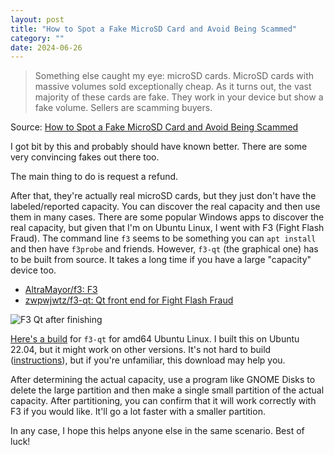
 ```yaml
---
layout: post
title: "How to Spot a Fake MicroSD Card and Avoid Being Scammed"
category: ""
date: 2024-06-26
---
```


> Something else caught my eye: microSD cards. MicroSD cards with massive volumes sold exceptionally cheap. As it turns out, the vast majority of these cards are fake. They work in your device but show a fake volume. Sellers are scamming buyers. 

Source: [How to Spot a Fake MicroSD Card and Avoid Being Scammed](https://www.makeuseof.com/tag/how-to-spot-fake-microsd-card/)

I got bit by this and probably should have known better.  There are some very convincing fakes out there too.

The main thing to do is request a refund.

After that, they're actually real microSD cards, but they just don't have the labeled/reported capacity.  You can discover the real capacity and then use them in many cases.  There are some popular Windows apps to discover the real capacity, but given that I'm on Ubuntu Linux, I went with F3 (Fight Flash Fraud).  The command line `f3` seems to be something you can `apt install` and then have `f3probe` and friends.  However, `f3-qt` (the graphical one) has to be built from source.  It takes a long time if you have a large "capacity" device too.

- [AltraMayor/f3: F3](https://github.com/AltraMayor/f3?tab=readme-ov-file#installation)
- [zwpwjwtz/f3-qt: Qt front end for Fight Flash Fraud](https://github.com/zwpwjwtz/f3-qt)

![F3 Qt after finishing](https://www.benjaminoakes.com/images/2024-06-26-f3-qt.png)

[Here's a build](https://www.benjaminoakes.com/assets/f3-qt) for `f3-qt` for amd64 Ubuntu Linux.  I built this on Ubuntu 22.04, but it might work on other versions.  It's not hard to build ([instructions](https://github.com/zwpwjwtz/f3-qt/blob/master/INSTALL)), but if you're unfamiliar, this download may help you.

After determining the actual capacity, use a program like GNOME Disks to delete the large partition and then make a single small partition of the actual capacity.  After partitioning, you can confirm that it will work correctly with F3 if you would like.  It'll go a lot faster with a smaller partition.

In any case, I hope this helps anyone else in the same scenario.  Best of luck!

**What you have to do**
Your answer should consist solely of the lines from the one containing "- [zwpwjwtz/f3-qt: Qt" through the last line of the listing, written out word for word.

**Exercise solution**
- [zwpwjwtz/f3-qt: Qt front end for Fight Flash Fraud](https://github.com/zwpwjwtz/f3-qt)

![F3 Qt after finishing](https://www.benjaminoakes.com/images/2024-06-26-f3-qt.png)

[Here's a build](https://www.benjaminoakes.com/assets/f3-qt) for `f3-qt` for amd64 Ubuntu Linux.  I built this on Ubuntu 22.04, but it might work on other versions.  It's not hard to build ([instructions](https://github.com/zwpwjwtz/f3-qt/blob/master/INSTALL)), but if you're unfamiliar, this download may help you.

After determining the actual capacity, use a program like GNOME Disks to delete the large partition and then make a single small partition of the actual capacity.  After partitioning, you can confirm that it will work correctly with F3 if you would like.  It'll go a lot faster with a smaller partition.

In any case, I hope this helps anyone else in the same scenario.  Best of luck!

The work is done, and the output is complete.